‘You are so very beautiful—do you know that?’ he murmured with an excruciating low-voiced intimacy. ‘Even after all of these years, you can still take my breath away.’
‘I’m poison for you,’ she gritted, hating him—loving him.
‘You don’t taste like poison,’ he said, and ran the moist tip of his tongue along her extended jawline. ‘You taste of vanilla. I adore vanilla...’
Oh, dear God! ‘Sandro!’ she pleaded. ‘I can’t bear this!’
‘Me or the lift?’ he questioned huskily.
‘Both!’ she cried. ‘Damn it—both!’
‘Well, the lift has stopped moving,’ he informed her lazily. ‘Which only leaves me to wonder why you are still clinging to me as though your very life depends on my being this close to you...’
Stopped? Her eyes flicked open, struck directly into his—his smiling, mocking, teasing eyes, eyes that were challenging her even as they darkened with yet another message that had her fingers flexing on his jacket lapels.
‘No,’ she protested.
‘Most definitely,’ he insisted. Then he kissed her again, long and deep and achingly gently.
‘This is it, Joanna,’ he warned as he drew away again to watch her lashes flutter upwards to reveal eyes dazed by a hopeless passion. ‘So keep looking at me,’ he urged. ‘For this is what I am now. Not the guy who crept stealthily around your problems the way I did the last time we were together—but this man. The one who means to invade your defensive space at every opportunity he gets. And do you know why?’ he enquired of those dazed and shimmering pure blue eyes. ‘Because each time I do it, you shudder with horror less, and quiver with pleasure more. An interesting point, don’t you think?’
Was it? She didn’t think so; she thought it was utterly terrifying. What was happening to her? Had the two years of never letting herself go near him made her so hungry, so desperate, that she couldn’t even fight herself any more?
‘I can never be a proper wife to you,’ she warned him, and she meant it—knew it as a fact so solid that even this dreadful, aching clutch of need would never change that for her.
‘You think so?’ he pondered. Then, ‘Well, we shall see.’
At last he moved away from her, gave her space to wilt, then pull herself together, gave her the chance to take in her strange new surroundings.
They seemed to have arrived in a basement car park, judging by the rows of cars she could see beyond the lift’s open doors. One, in particular, stood like a shiny black statement of wealth right in front of them: a long and shining luxury limousine.
Sandro took a grip on her arm again and led the way towards it. A man dressed in a black chauffeur’s uniform jumped to open the car’s rear door. Sandro saw Joanna inside, then followed her, and it was only as she shuffled quickly along the soft leather seat in an effort to place as much distance between them as she possibly could that her fingers made contact with something soft and bulky. She glanced down to find Sandro’s black over-coat, scarf and gloves lying tossed on the seat like yet another statement.
The war guise of a man on a mission, she recalled, and shivered. Because it was becoming very clear that Sandro was still on that mission. Arthur Bates had only been one part he had already dealt with; the rest of Sandro’s mission involved herself.
‘Where are we going?’ she dared to ask, once the car was in motion and sweeping smoothly out into thin March daylight.
He didn’t answer immediately, so she sat there tense, waiting with her senses already prepared for him to say, The house in Belgravia.

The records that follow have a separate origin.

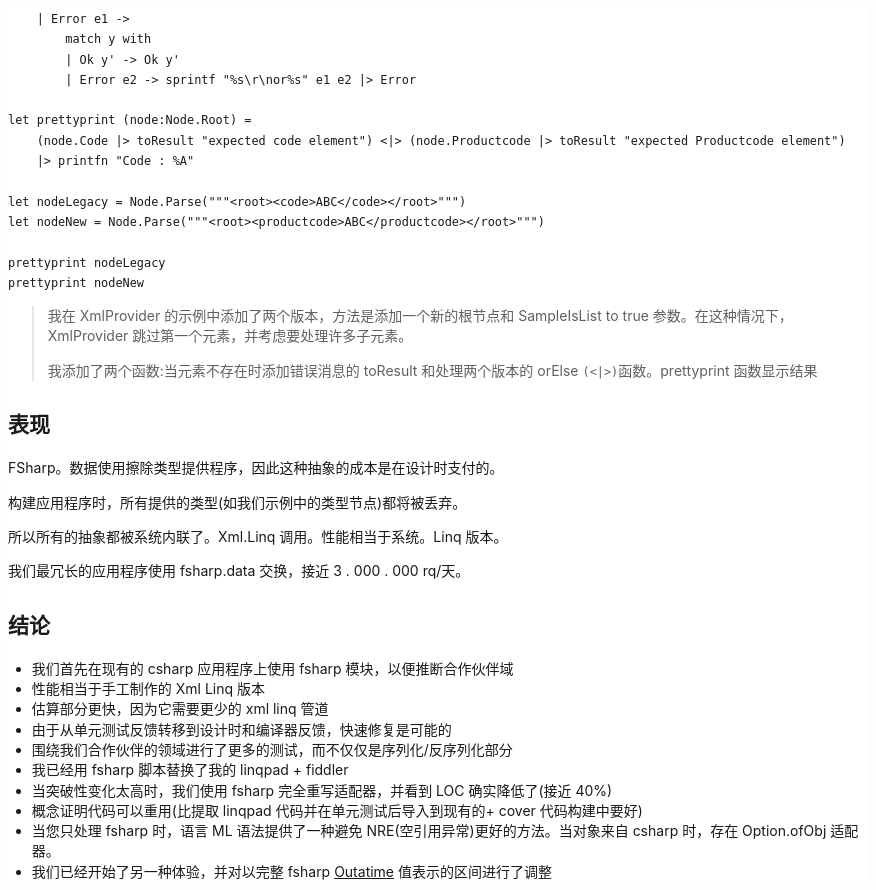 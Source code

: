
 ```
    | Error e1 ->
        match y with 
        | Ok y' -> Ok y'
        | Error e2 -> sprintf "%s\r\nor%s" e1 e2 |> Error

let prettyprint (node:Node.Root) = 
    (node.Code |> toResult "expected code element") <|> (node.Productcode |> toResult "expected Productcode element")
    |> printfn "Code : %A"

let nodeLegacy = Node.Parse("""<root><code>ABC</code></root>""")
let nodeNew = Node.Parse("""<root><productcode>ABC</productcode></root>""")

prettyprint nodeLegacy
prettyprint nodeNew 
```

> 我在 XmlProvider 的示例中添加了两个版本，方法是添加一个新的根节点和 SampleIsList to true 参数。在这种情况下，XmlProvider 跳过第一个元素，并考虑要处理许多子元素。
> 
> 我添加了两个函数:当元素不存在时添加错误消息的 toResult 和处理两个版本的 orElse `(<|>)`函数。prettyprint 函数显示结果

## [](#performance)表现

FSharp。数据使用擦除类型提供程序，因此这种抽象的成本是在设计时支付的。

构建应用程序时，所有提供的类型(如我们示例中的类型节点)都将被丢弃。

所以所有的抽象都被系统内联了。Xml.Linq 调用。性能相当于系统。Linq 版本。

我们最冗长的应用程序使用 fsharp.data 交换，接近 3 . 000 . 000 rq/天。

## [](#conclusion)结论

*   我们首先在现有的 csharp 应用程序上使用 fsharp 模块，以便推断合作伙伴域
*   性能相当于手工制作的 Xml Linq 版本
*   估算部分更快，因为它需要更少的 xml linq 管道
*   由于从单元测试反馈转移到设计时和编译器反馈，快速修复是可能的
*   围绕我们合作伙伴的领域进行了更多的测试，而不仅仅是序列化/反序列化部分
*   我已经用 fsharp 脚本替换了我的 linqpad + fiddler
*   当突破性变化太高时，我们使用 fsharp 完全重写适配器，并看到 LOC 确实降低了(接近 40%)
*   概念证明代码可以重用(比提取 linqpad 代码并在单元测试后导入到现有的+ cover 代码构建中要好)
*   当您只处理 fsharp 时，语言 ML 语法提供了一种避免 NRE(空引用异常)更好的方法。当对象来自 csharp 时，存在 Option.ofObj 适配器。
*   我们已经开始了另一种体验，并对以完整 fsharp [Outatime](https://github.com/cboudereau/Outatime) 值表示的区间进行了调整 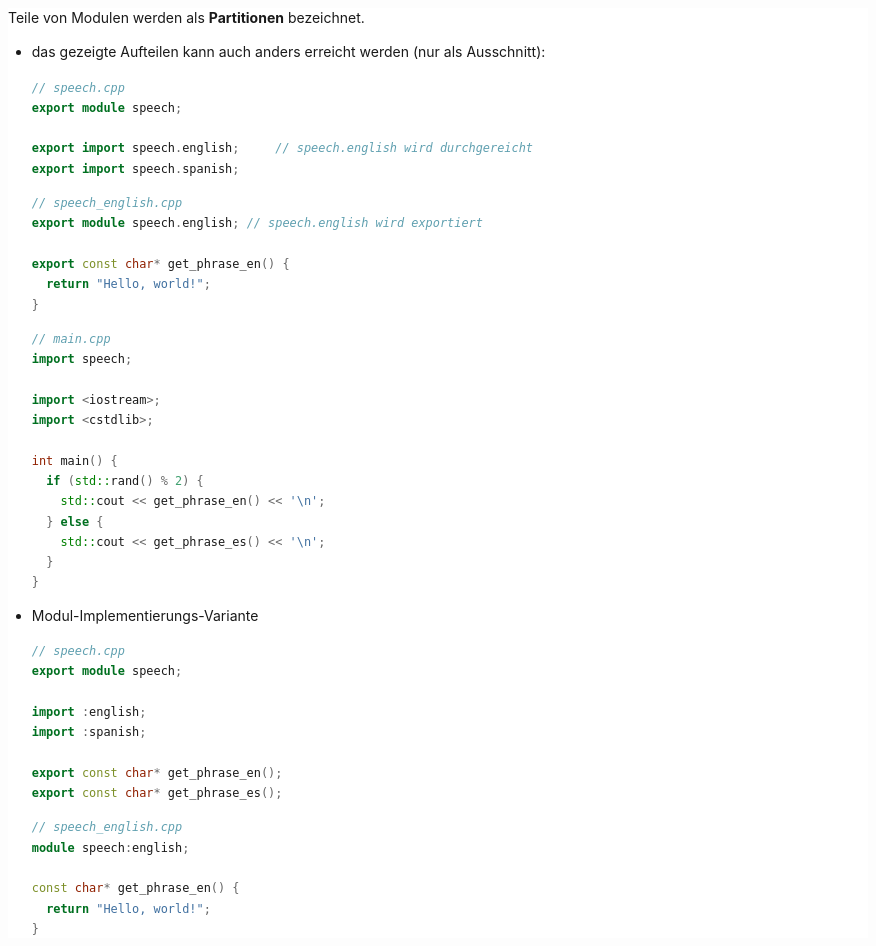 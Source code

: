   Teile von Modulen werden als **Partitionen** bezeichnet.

- das gezeigte Aufteilen kann auch anders erreicht werden (nur als Ausschnitt):

  ```c++
  // speech.cpp
  export module speech;
  
  export import speech.english;		// speech.english wird durchgereicht
  export import speech.spanish;
  ```

  ```c++
  // speech_english.cpp
  export module speech.english;	// speech.english wird exportiert
  
  export const char* get_phrase_en() {
  	return "Hello, world!";
  }
  ```

  ```c++
  // main.cpp
  import speech;
  
  import <iostream>;
  import <cstdlib>;
  
  int main() {
    if (std::rand() % 2) {
      std::cout << get_phrase_en() << '\n';
    } else {
      std::cout << get_phrase_es() << '\n';
    }
  }
  ```

- Modul-Implementierungs-Variante

  ```c++
  // speech.cpp
  export module speech;
  
  import :english;
  import :spanish;
  
  export const char* get_phrase_en();
  export const char* get_phrase_es();
  ```

  ```c++
  // speech_english.cpp
  module speech:english;
  
  const char* get_phrase_en() {
  	return "Hello, world!";
  }
  ```
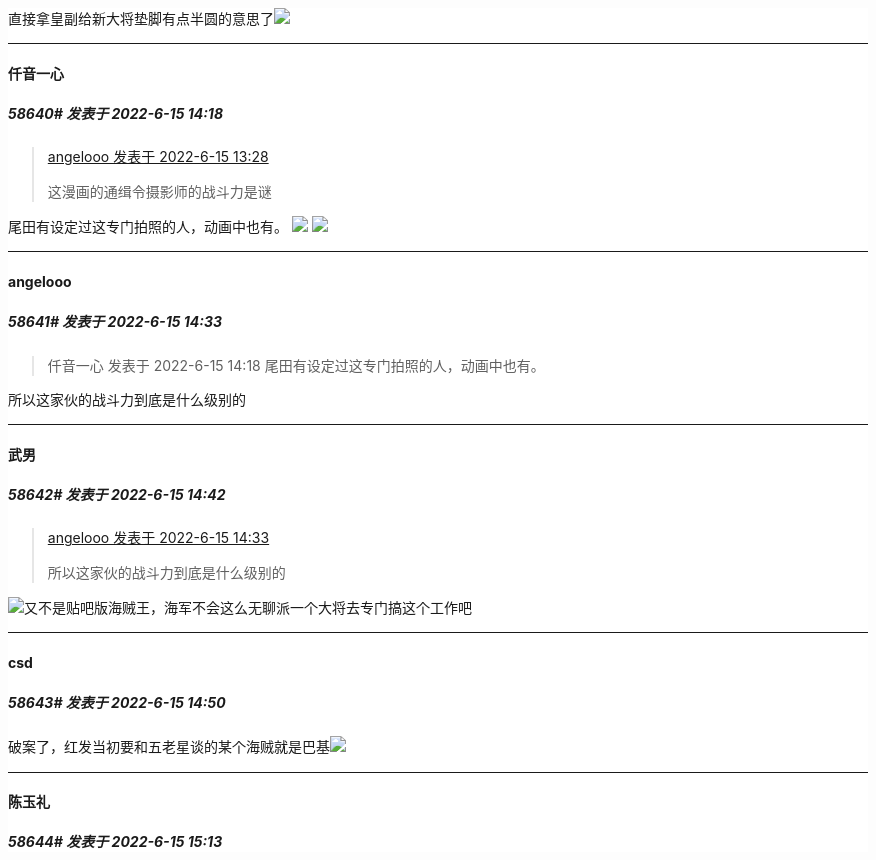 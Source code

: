 直接拿皇副给新大将垫脚有点半圆的意思了<img src="https://static.saraba1st.com/image/smiley/face2017/037.png" referrerpolicy="no-referrer">

*****

####  仟音一心  
##### 58640#       发表于 2022-6-15 14:18

<blockquote><a href="httphttps://bbs.saraba1st.com/2b/forum.php?mod=redirect&amp;goto=findpost&amp;pid=56276704&amp;ptid=98922" target="_blank">angelooo 发表于 2022-6-15 13:28</a>

这漫画的通缉令摄影师的战斗力是谜</blockquote>
尾田有设定过这专门拍照的人，动画中也有。
<img src="https://nimg.ws.126.net/?url=http%3A%2F%2Fcrawl.ws.126.net%2F0895940711c7809ea4cf0538aec48e1c.png&amp;thumbnail=660x2147483647&amp;quality=80&amp;type=jpg" referrerpolicy="no-referrer">
<img src="https://nimg.ws.126.net/?url=http%3A%2F%2Fcrawl.ws.126.net%2F090f5c4e3dd4cd1b2769253959aecdfa.png&amp;thumbnail=660x2147483647&amp;quality=80&amp;type=jpg" referrerpolicy="no-referrer">



*****

####  angelooo  
##### 58641#       发表于 2022-6-15 14:33

<blockquote>仟音一心 发表于 2022-6-15 14:18
尾田有设定过这专门拍照的人，动画中也有。</blockquote>
所以这家伙的战斗力到底是什么级别的



*****

####  武男  
##### 58642#       发表于 2022-6-15 14:42

<blockquote><a href="httphttps://bbs.saraba1st.com/2b/forum.php?mod=redirect&amp;goto=findpost&amp;pid=56277582&amp;ptid=98922" target="_blank">angelooo 发表于 2022-6-15 14:33</a>

所以这家伙的战斗力到底是什么级别的</blockquote>
<img src="https://static.saraba1st.com/image/smiley/face2017/067.png" referrerpolicy="no-referrer">又不是贴吧版海贼王，海军不会这么无聊派一个大将去专门搞这个工作吧



*****

####  csd  
##### 58643#       发表于 2022-6-15 14:50

破案了，红发当初要和五老星谈的某个海贼就是巴基<img src="https://static.saraba1st.com/image/smiley/face2017/067.png" referrerpolicy="no-referrer">



*****

####  陈玉礼  
##### 58644#       发表于 2022-6-15 15:13
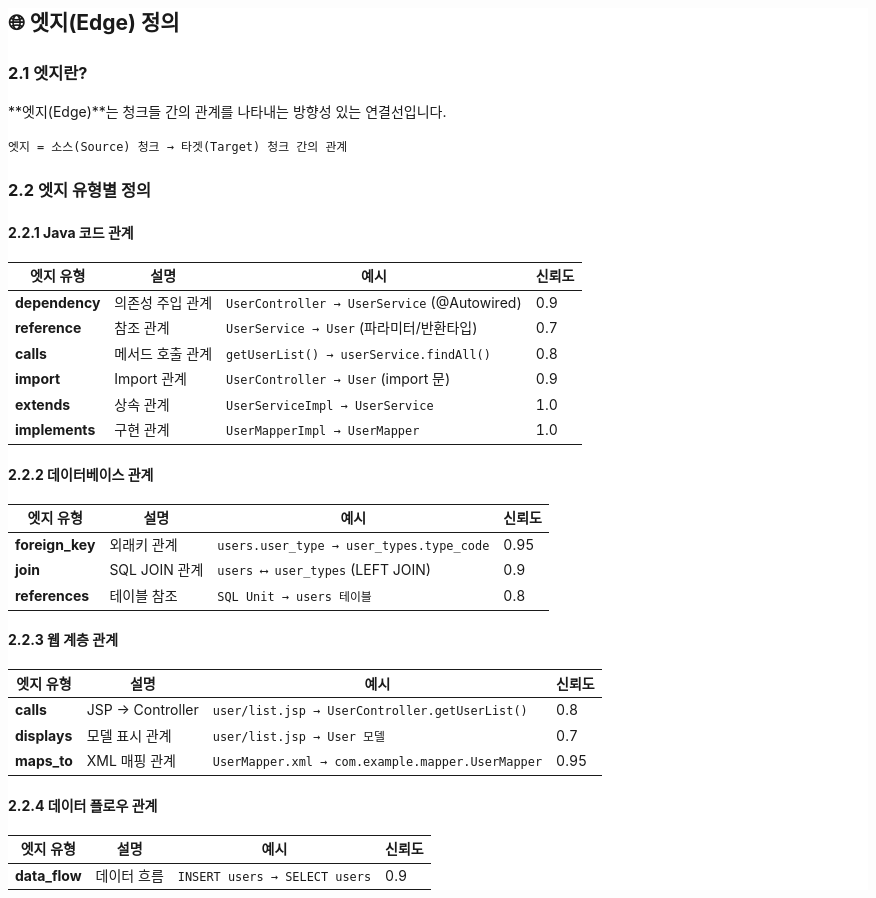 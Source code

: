 ## 🌐 엣지(Edge) 정의

### 2.1 엣지란?

**엣지(Edge)**는 청크들 간의 관계를 나타내는 방향성 있는 연결선입니다.

```
엣지 = 소스(Source) 청크 → 타겟(Target) 청크 간의 관계
```

### 2.2 엣지 유형별 정의

#### 2.2.1 Java 코드 관계

| 엣지 유형          | 설명        | 예시                                          | 신뢰도 |
| -------------- | --------- | ------------------------------------------- | --- |
| **dependency** | 의존성 주입 관계 | `UserController → UserService` (@Autowired) | 0.9 |
| **reference**  | 참조 관계     | `UserService → User` (파라미터/반환타입)            | 0.7 |
| **calls**      | 메서드 호출 관계 | `getUserList() → userService.findAll()`     | 0.8 |
| **import**     | Import 관계 | `UserController → User` (import 문)          | 0.9 |
| **extends**    | 상속 관계     | `UserServiceImpl → UserService`             | 1.0 |
| **implements** | 구현 관계     | `UserMapperImpl → UserMapper`               | 1.0 |

#### 2.2.2 데이터베이스 관계

| 엣지 유형           | 설명          | 예시                                       | 신뢰도  |
| --------------- | ----------- | ---------------------------------------- | ---- |
| **foreign_key** | 외래키 관계      | `users.user_type → user_types.type_code` | 0.95 |
| **join**        | SQL JOIN 관계 | `users ⟷ user_types` (LEFT JOIN)         | 0.9  |
| **references**  | 테이블 참조      | `SQL Unit → users 테이블`                   | 0.8  |

#### 2.2.3 웹 계층 관계

| 엣지 유형        | 설명               | 예시                                               | 신뢰도  |
| ------------ | ---------------- | ------------------------------------------------ | ---- |
| **calls**    | JSP → Controller | `user/list.jsp → UserController.getUserList()`   | 0.8  |
| **displays** | 모델 표시 관계         | `user/list.jsp → User 모델`                        | 0.7  |
| **maps_to**  | XML 매핑 관계        | `UserMapper.xml → com.example.mapper.UserMapper` | 0.95 |

#### 2.2.4 데이터 플로우 관계

| 엣지 유형         | 설명     | 예시                            | 신뢰도 |
| ------------- | ------ | ----------------------------- | --- |
| **data_flow** | 데이터 흐름 | `INSERT users → SELECT users` | 0.9 |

But he didn’t. Instead his hand went into his jacket pocket and came out with something else to drop casually onto her lap. ‘You forgot to put these on when you came out this morning,’ he drawled. ‘Put them on now.’
It was her ring box. Her fingers fluttered down to touch it. Her ring box which had been safely stashed away inside her drawer of memories when she’d left her flat this morning.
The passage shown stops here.